(Dataset records)

--- START ---

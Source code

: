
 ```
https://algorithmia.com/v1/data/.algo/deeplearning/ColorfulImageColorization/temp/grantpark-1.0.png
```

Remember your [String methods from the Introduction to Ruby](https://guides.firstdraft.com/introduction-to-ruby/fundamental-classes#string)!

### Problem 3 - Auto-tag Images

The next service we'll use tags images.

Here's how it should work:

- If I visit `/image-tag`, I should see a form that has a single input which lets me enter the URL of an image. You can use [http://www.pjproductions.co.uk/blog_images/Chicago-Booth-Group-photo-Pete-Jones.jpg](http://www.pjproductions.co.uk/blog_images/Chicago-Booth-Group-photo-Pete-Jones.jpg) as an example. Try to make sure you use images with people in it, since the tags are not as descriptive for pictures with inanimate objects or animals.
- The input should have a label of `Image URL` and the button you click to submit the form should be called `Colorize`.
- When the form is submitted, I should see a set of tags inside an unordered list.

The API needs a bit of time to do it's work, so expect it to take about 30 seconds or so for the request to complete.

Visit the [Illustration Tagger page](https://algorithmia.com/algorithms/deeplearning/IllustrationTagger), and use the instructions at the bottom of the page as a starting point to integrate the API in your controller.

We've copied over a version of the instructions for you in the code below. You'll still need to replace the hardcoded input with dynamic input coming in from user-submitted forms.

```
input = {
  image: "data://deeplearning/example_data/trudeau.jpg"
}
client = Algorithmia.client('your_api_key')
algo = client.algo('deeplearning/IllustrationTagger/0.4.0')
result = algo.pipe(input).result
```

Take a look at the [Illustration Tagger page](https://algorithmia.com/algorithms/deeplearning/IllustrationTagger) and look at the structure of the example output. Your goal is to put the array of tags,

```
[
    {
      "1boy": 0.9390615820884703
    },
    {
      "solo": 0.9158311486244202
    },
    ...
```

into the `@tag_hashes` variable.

--- END ---

### WHAT YOU HAVE TO DO
The records above need copying again. Keep each word as it is.

### ANSWER TO THIS TASK
Source code

:
 ```
https://algorithmia.com/v1/data/.algo/deeplearning/ColorfulImageColorization/temp/grantpark-1.0.png
```

Remember your [String methods from the Introduction to Ruby](https://guides.firstdraft.com/introduction-to-ruby/fundamental-classes#string)!

### Problem 3 - Auto-tag Images

The next service we'll use tags images.

Here's how it should work:

- If I visit `/image-tag`, I should see a form that has a single input which lets me enter the URL of an image. You can use [http://www.pjproductions.co.uk/blog_images/Chicago-Booth-Group-photo-Pete-Jones.jpg](http://www.pjproductions.co.uk/blog_images/Chicago-Booth-Group-photo-Pete-Jones.jpg) as an example. Try to make sure you use images with people in it, since the tags are not as descriptive for pictures with inanimate objects or animals.
- The input should have a label of `Image URL` and the button you click to submit the form should be called `Colorize`.
- When the form is submitted, I should see a set of tags inside an unordered list.

The API needs a bit of time to do it's work, so expect it to take about 30 seconds or so for the request to complete.

Visit the [Illustration Tagger page](https://algorithmia.com/algorithms/deeplearning/IllustrationTagger), and use the instructions at the bottom of the page as a starting point to integrate the API in your controller.

We've copied over a version of the instructions for you in the code below. You'll still need to replace the hardcoded input with dynamic input coming in from user-submitted forms.

```
input = {
  image: "data://deeplearning/example_data/trudeau.jpg"
}
client = Algorithmia.client('your_api_key')
algo = client.algo('deeplearning/IllustrationTagger/0.4.0')
result = algo.pipe(input).result
```

Take a look at the [Illustration Tagger page](https://algorithmia.com/algorithms/deeplearning/IllustrationTagger) and look at the structure of the example output. Your goal is to put the array of tags,

```
[
    {
      "1boy": 0.9390615820884703
    },
    {
      "solo": 0.9158311486244202
    },
    ...
```

into the `@tag_hashes` variable.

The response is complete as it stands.